# What you have to do:
Scan the material for "divergent". Copy every line it appears in.
#### Supplied material
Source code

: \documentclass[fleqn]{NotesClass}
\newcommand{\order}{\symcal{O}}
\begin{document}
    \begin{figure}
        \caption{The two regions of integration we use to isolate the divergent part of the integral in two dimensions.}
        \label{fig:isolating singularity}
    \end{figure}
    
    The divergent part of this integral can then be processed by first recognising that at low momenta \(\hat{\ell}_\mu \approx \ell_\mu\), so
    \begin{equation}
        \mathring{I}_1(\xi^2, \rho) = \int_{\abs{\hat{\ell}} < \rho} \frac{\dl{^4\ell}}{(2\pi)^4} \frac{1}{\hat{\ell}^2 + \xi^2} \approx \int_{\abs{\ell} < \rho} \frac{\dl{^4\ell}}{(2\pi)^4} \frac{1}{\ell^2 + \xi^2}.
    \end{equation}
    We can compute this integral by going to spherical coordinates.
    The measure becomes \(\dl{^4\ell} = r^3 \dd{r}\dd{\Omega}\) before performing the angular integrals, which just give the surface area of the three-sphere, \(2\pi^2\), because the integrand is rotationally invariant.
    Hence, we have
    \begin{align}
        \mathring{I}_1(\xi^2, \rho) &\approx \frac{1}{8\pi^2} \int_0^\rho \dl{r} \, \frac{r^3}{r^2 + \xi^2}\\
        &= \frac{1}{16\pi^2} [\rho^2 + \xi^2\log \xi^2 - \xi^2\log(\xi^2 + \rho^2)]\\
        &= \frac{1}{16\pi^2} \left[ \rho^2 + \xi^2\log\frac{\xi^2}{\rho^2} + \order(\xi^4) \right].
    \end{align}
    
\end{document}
########
#### Supplied material
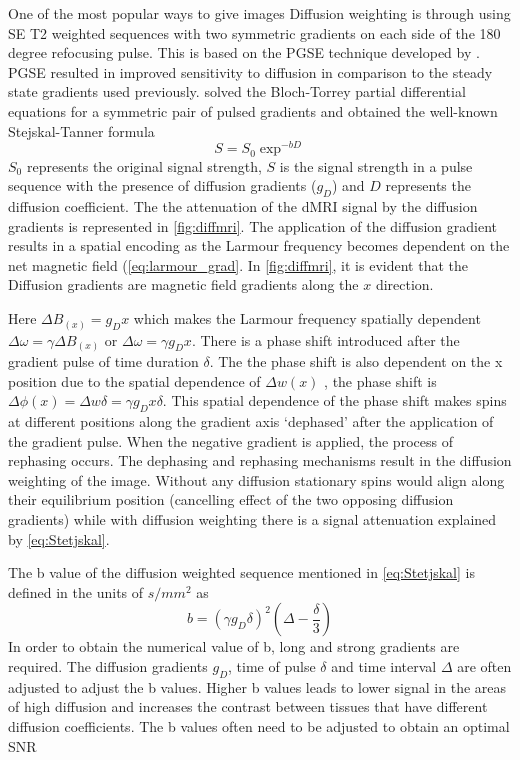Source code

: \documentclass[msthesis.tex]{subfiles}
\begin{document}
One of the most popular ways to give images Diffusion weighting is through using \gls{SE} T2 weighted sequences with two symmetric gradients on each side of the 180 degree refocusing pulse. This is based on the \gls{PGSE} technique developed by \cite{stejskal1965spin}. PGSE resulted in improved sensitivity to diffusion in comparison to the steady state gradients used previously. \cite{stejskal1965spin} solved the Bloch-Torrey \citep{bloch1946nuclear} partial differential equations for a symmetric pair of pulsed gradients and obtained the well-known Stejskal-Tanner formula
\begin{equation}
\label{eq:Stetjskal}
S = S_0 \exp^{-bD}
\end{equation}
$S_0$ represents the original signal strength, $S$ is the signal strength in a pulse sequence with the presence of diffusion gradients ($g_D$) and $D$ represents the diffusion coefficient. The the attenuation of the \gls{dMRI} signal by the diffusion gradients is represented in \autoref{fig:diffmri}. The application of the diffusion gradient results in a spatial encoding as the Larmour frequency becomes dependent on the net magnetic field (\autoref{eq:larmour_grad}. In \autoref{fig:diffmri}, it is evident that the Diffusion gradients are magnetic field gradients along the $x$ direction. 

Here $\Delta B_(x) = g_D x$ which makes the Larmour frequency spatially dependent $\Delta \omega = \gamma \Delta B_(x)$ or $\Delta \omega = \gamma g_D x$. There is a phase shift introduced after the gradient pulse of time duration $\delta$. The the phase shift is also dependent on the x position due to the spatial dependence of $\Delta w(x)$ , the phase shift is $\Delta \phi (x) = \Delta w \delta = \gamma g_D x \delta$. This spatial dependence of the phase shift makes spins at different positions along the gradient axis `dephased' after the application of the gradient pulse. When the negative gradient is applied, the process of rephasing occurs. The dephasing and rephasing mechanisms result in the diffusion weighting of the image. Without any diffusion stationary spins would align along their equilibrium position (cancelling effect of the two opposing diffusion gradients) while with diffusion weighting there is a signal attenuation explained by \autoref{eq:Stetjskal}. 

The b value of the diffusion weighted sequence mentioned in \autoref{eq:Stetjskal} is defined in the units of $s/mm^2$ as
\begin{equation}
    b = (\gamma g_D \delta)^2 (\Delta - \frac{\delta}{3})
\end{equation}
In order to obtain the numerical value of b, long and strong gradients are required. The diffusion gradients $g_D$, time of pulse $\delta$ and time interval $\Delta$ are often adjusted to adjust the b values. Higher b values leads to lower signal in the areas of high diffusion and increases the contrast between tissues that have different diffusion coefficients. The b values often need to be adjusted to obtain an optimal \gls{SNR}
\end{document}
########
# Your solution:
        \caption{The two regions of integration we use to isolate the divergent part of the integral in two dimensions.}
    The divergent part of this integral can then be processed by first recognising that at low momenta \(\hat{\ell}_\mu \approx \ell_\mu\), so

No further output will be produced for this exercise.